*RECORDS PROVIDED:*
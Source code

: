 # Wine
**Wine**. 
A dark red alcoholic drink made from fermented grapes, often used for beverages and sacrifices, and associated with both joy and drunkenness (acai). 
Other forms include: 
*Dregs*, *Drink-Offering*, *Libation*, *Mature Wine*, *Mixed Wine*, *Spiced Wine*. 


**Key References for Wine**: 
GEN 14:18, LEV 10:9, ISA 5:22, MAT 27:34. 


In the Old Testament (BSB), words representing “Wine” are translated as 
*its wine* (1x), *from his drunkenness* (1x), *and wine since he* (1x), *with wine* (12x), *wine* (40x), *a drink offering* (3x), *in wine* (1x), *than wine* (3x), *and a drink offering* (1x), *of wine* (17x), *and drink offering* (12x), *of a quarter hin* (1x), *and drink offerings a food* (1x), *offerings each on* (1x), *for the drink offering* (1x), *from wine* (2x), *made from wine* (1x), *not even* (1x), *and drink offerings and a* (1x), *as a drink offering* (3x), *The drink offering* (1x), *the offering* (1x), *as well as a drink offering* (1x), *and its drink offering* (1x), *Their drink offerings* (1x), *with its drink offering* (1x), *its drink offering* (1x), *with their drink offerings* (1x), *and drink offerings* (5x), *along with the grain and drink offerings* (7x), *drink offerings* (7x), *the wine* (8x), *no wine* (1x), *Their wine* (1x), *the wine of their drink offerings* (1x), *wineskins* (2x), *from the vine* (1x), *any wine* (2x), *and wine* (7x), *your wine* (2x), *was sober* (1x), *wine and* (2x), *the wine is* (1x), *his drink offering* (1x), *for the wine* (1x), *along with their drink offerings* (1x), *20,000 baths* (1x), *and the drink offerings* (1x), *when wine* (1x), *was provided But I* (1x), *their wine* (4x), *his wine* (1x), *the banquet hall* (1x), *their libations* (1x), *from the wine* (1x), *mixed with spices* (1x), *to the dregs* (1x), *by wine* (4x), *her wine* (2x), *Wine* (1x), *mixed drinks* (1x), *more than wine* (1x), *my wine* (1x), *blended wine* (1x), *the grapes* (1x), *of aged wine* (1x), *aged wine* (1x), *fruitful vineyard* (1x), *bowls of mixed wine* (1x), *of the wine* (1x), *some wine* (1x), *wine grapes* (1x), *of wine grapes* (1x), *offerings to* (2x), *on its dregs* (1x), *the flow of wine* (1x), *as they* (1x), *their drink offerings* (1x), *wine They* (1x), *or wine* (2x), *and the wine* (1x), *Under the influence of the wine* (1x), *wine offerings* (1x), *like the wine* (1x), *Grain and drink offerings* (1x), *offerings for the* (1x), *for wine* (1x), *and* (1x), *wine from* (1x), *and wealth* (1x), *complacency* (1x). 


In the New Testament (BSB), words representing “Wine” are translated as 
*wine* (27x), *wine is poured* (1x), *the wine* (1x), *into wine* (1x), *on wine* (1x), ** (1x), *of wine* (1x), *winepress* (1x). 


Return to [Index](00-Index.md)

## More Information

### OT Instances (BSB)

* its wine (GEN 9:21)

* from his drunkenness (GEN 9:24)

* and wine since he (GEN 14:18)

*ASSIGNMENT:* All the lines above must appear again in the answer, word for word.

*THE COMPLETED TASK:*
Source code

: # Wine
**Wine**. 
A dark red alcoholic drink made from fermented grapes, often used for beverages and sacrifices, and associated with both joy and drunkenness (acai). 
Other forms include: 
*Dregs*, *Drink-Offering*, *Libation*, *Mature Wine*, *Mixed Wine*, *Spiced Wine*. 


**Key References for Wine**: 
GEN 14:18, LEV 10:9, ISA 5:22, MAT 27:34. 


In the Old Testament (BSB), words representing “Wine” are translated as 
*its wine* (1x), *from his drunkenness* (1x), *and wine since he* (1x), *with wine* (12x), *wine* (40x), *a drink offering* (3x), *in wine* (1x), *than wine* (3x), *and a drink offering* (1x), *of wine* (17x), *and drink offering* (12x), *of a quarter hin* (1x), *and drink offerings a food* (1x), *offerings each on* (1x), *for the drink offering* (1x), *from wine* (2x), *made from wine* (1x), *not even* (1x), *and drink offerings and a* (1x), *as a drink offering* (3x), *The drink offering* (1x), *the offering* (1x), *as well as a drink offering* (1x), *and its drink offering* (1x), *Their drink offerings* (1x), *with its drink offering* (1x), *its drink offering* (1x), *with their drink offerings* (1x), *and drink offerings* (5x), *along with the grain and drink offerings* (7x), *drink offerings* (7x), *the wine* (8x), *no wine* (1x), *Their wine* (1x), *the wine of their drink offerings* (1x), *wineskins* (2x), *from the vine* (1x), *any wine* (2x), *and wine* (7x), *your wine* (2x), *was sober* (1x), *wine and* (2x), *the wine is* (1x), *his drink offering* (1x), *for the wine* (1x), *along with their drink offerings* (1x), *20,000 baths* (1x), *and the drink offerings* (1x), *when wine* (1x), *was provided But I* (1x), *their wine* (4x), *his wine* (1x), *the banquet hall* (1x), *their libations* (1x), *from the wine* (1x), *mixed with spices* (1x), *to the dregs* (1x), *by wine* (4x), *her wine* (2x), *Wine* (1x), *mixed drinks* (1x), *more than wine* (1x), *my wine* (1x), *blended wine* (1x), *the grapes* (1x), *of aged wine* (1x), *aged wine* (1x), *fruitful vineyard* (1x), *bowls of mixed wine* (1x), *of the wine* (1x), *some wine* (1x), *wine grapes* (1x), *of wine grapes* (1x), *offerings to* (2x), *on its dregs* (1x), *the flow of wine* (1x), *as they* (1x), *their drink offerings* (1x), *wine They* (1x), *or wine* (2x), *and the wine* (1x), *Under the influence of the wine* (1x), *wine offerings* (1x), *like the wine* (1x), *Grain and drink offerings* (1x), *offerings for the* (1x), *for wine* (1x), *and* (1x), *wine from* (1x), *and wealth* (1x), *complacency* (1x). 


In the New Testament (BSB), words representing “Wine” are translated as 
*wine* (27x), *wine is poured* (1x), *the wine* (1x), *into wine* (1x), *on wine* (1x), ** (1x), *of wine* (1x), *winepress* (1x). 


Return to [Index](00-Index.md)

## More Information

### OT Instances (BSB)

* its wine (GEN 9:21)

* from his drunkenness (GEN 9:24)

* and wine since he (GEN 14:18)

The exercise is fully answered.